Microsoft have come under heavy criticism from environmental groups after the release of Windows Vista; the new operating system is extremely demanding and has the potential to relegate half of the worlds computers to the scrap heap creating a deluge of toxic electronic waste. Most of the world’s e-waste currently ends up in scrap yards or recycling heaps located in parts of Asia like the Philippines and Thailand. Greenpeace Southeast Asia Toxics Campaigner Beau Baconguis said that “The idea that software innovation would result in more mountains of computer scrap ending up in the dumps of Asia and Africa, contaminating the environment, and affecting the health of communities, is both offensive and intolerable,” Greenpeace argue that Microsoft should have considered this while producing it’s new power hungry operating system.

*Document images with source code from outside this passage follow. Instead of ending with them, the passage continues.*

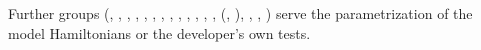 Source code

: \documentclass[letterpaper,10pt,english,openany,oneside]{sphinxmanual}
\begin{document}
\sphinxAtStartPar
Further groups (, , , , , , , , , , ,
, ,  (, ), , , ) serve the parametrization of
the model Hamiltonians or the developer’s own tests.
\end{document}

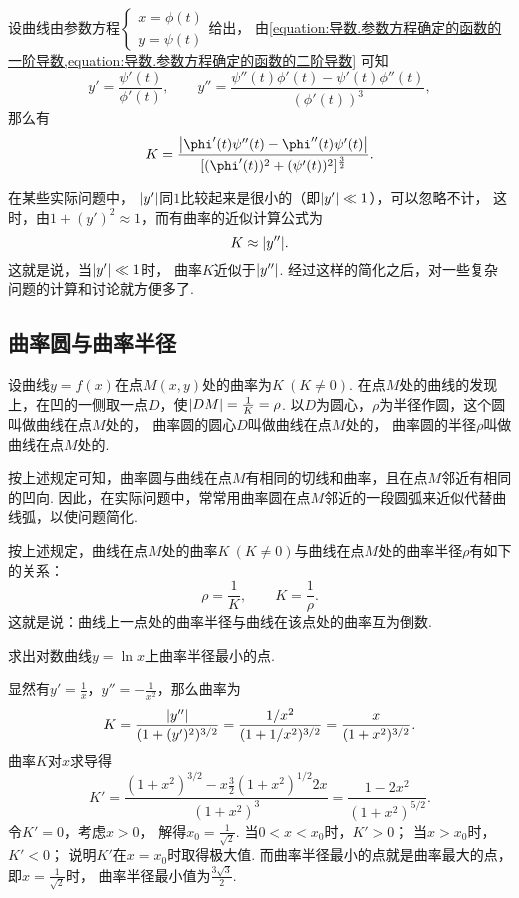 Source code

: 设曲线由参数方程\(\left\{ \begin{array}{c}
	x = \phi(t) \\
	y = \psi(t)
\end{array} \right.\)给出，
由\cref{equation:导数.参数方程确定的函数的一阶导数,equation:导数.参数方程确定的函数的二阶导数}
可知\[
	y' = \frac{\psi'(t)}{\phi'(t)}, \qquad
	y'' = \frac{\psi''(t) \phi'(t) - \psi'(t) \phi''(t)}{(\phi'(t))^3},
\]
那么有\begin{equation}
	K = \frac{
		\abs{\phi'(t)\psi''(t)-\phi''(t)\psi'(t)}
	}{
		[(\phi'(t))^2+(\psi'(t))^2]^{\frac32}
	}.
\end{equation}

在某些实际问题中，
\(\abs{y'}\)同\(1\)比较起来是很小的（即\(\abs{y'} \ll 1\)），可以忽略不计，
这时，由\(1 + (y')^2 \approx 1\)，而有曲率的近似计算公式为\[
	K \approx \abs{y''}.
\]
这就是说，当\(\abs{y'} \ll 1\)时，
曲率\(K\)近似于\(\abs{y''}\).
经过这样的简化之后，对一些复杂问题的计算和讨论就方便多了.

\subsection{曲率圆与曲率半径}
设曲线\(y=f(x)\)在点\(M(x,y)\)处的曲率为\(K\ (K\neq0)\).
在点\(M\)处的曲线的发现上，在凹的一侧取一点\(D\)，使\(\abs{DM} = \frac{1}{K} = \rho\).
以\(D\)为圆心，\(\rho\)为半径作圆，这个圆叫做曲线在点\(M\)处的，
曲率圆的圆心\(D\)叫做曲线在点\(M\)处的，
曲率圆的半径\(\rho\)叫做曲线在点\(M\)处的.

按上述规定可知，曲率圆与曲线在点\(M\)有相同的切线和曲率，且在点\(M\)邻近有相同的凹向.
因此，在实际问题中，常常用曲率圆在点\(M\)邻近的一段圆弧来近似代替曲线弧，以使问题简化.

按上述规定，曲线在点\(M\)处的曲率\(K\ (K\neq0)\)与曲线在点\(M\)处的曲率半径\(\rho\)有如下的关系：\[
	\rho = \frac{1}{K}, \qquad K = \frac{1}{\rho}.
\]
这就是说：曲线上一点处的曲率半径与曲线在该点处的曲率互为倒数.

\begin{example}
求出对数曲线\(y = \ln x\)上曲率半径最小的点.
\begin{solution}
显然有\(y' = \frac{1}{x}\)，\(y'' = -\frac{1}{x^2}\)，那么曲率为\[
	K = \frac{\abs{y''}}{(1+(y')^2)^{3/2}}
	= \frac{1/x^2}{(1+1/x^2)^{3/2}}
	= \frac{x}{(1+x^2)^{3/2}}.
\]
曲率\(K\)对\(x\)求导得\[
	K' = \frac{(1+x^2)^{3/2} - x \frac{3}{2} (1+x^2)^{1/2} 2x}{(1+x^2)^3}
	= \frac{1 - 2x^2}{(1+x^2)^{5/2}}.
\]
令\(K' = 0\)，考虑\(x>0\)，
解得\(x_0 = \frac{1}{\sqrt{2}}\).
当\(0<x<x_0\)时，\(K'>0\)；
当\(x>x_0\)时，\(K'<0\)；
说明\(K'\)在\(x=x_0\)时取得极大值.
而曲率半径最小的点就是曲率最大的点，
即\(x = \frac{1}{\sqrt{2}}\)时，
曲率半径最小值为\(\frac{3\sqrt{3}}{2}\).
\end{solution}
\end{example}

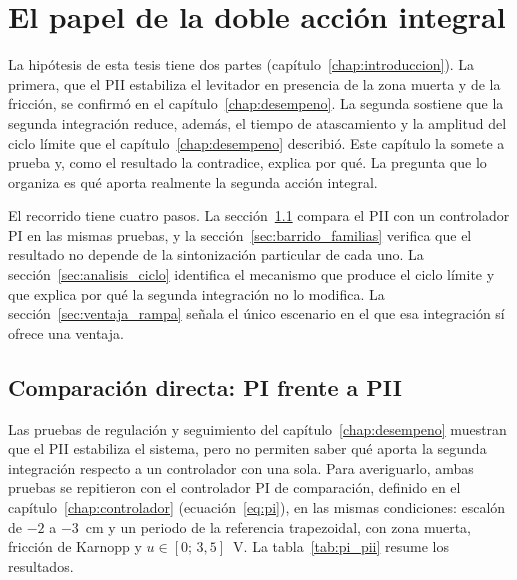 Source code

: \chapter{El papel de la doble acción integral}\label{chap:doble_integral}

La hipótesis de esta tesis tiene dos partes (capítulo~\ref{chap:introduccion}). La primera, que el PII estabiliza el levitador en presencia de la zona muerta y de la fricción, se confirmó en el capítulo~\ref{chap:desempeno}. La segunda sostiene que la segunda integración reduce, además, el tiempo de atascamiento y la amplitud del ciclo límite que el capítulo~\ref{chap:desempeno} describió. Este capítulo la somete a prueba y, como el resultado la contradice, explica por qué. La pregunta que lo organiza es qué aporta realmente la segunda acción integral.

El recorrido tiene cuatro pasos. La sección~\ref{sec:pi_pii} compara el PII con un controlador PI en las mismas pruebas, y la sección~\ref{sec:barrido_familias} verifica que el resultado no depende de la sintonización particular de cada uno. La sección~\ref{sec:analisis_ciclo} identifica el mecanismo que produce el ciclo límite y que explica por qué la segunda integración no lo modifica. La sección~\ref{sec:ventaja_rampa} señala el único escenario en el que esa integración sí ofrece una ventaja.

\section{Comparación directa: PI frente a PII}\label{sec:pi_pii}

Las pruebas de regulación y seguimiento del capítulo~\ref{chap:desempeno} muestran que el PII estabiliza el sistema, pero no permiten saber qué aporta la segunda integración respecto a un controlador con una sola. Para averiguarlo, ambas pruebas se repitieron con el controlador PI de comparación, definido en el capítulo~\ref{chap:controlador} (ecuación~\eqref{eq:pi}), en las mismas condiciones: escalón de $-2$ a $-3$~cm y un periodo de la referencia trapezoidal, con zona muerta, fricción de Karnopp y $u\in[0;\,3{,}5]$~V. La tabla~\ref{tab:pi_pii} resume los resultados.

While the current evidence points fingers at Microsoft’s software for its high hardware requirements I think sooner or later the questions raised apply to all software producers. Should software manufacturers consider the environmental consequences of their new processor intensive applications? Should hardware manufacturers make machines more easily upgradeable? Will we see large distributors like Dell offering environmentally friendly disposal of old systems?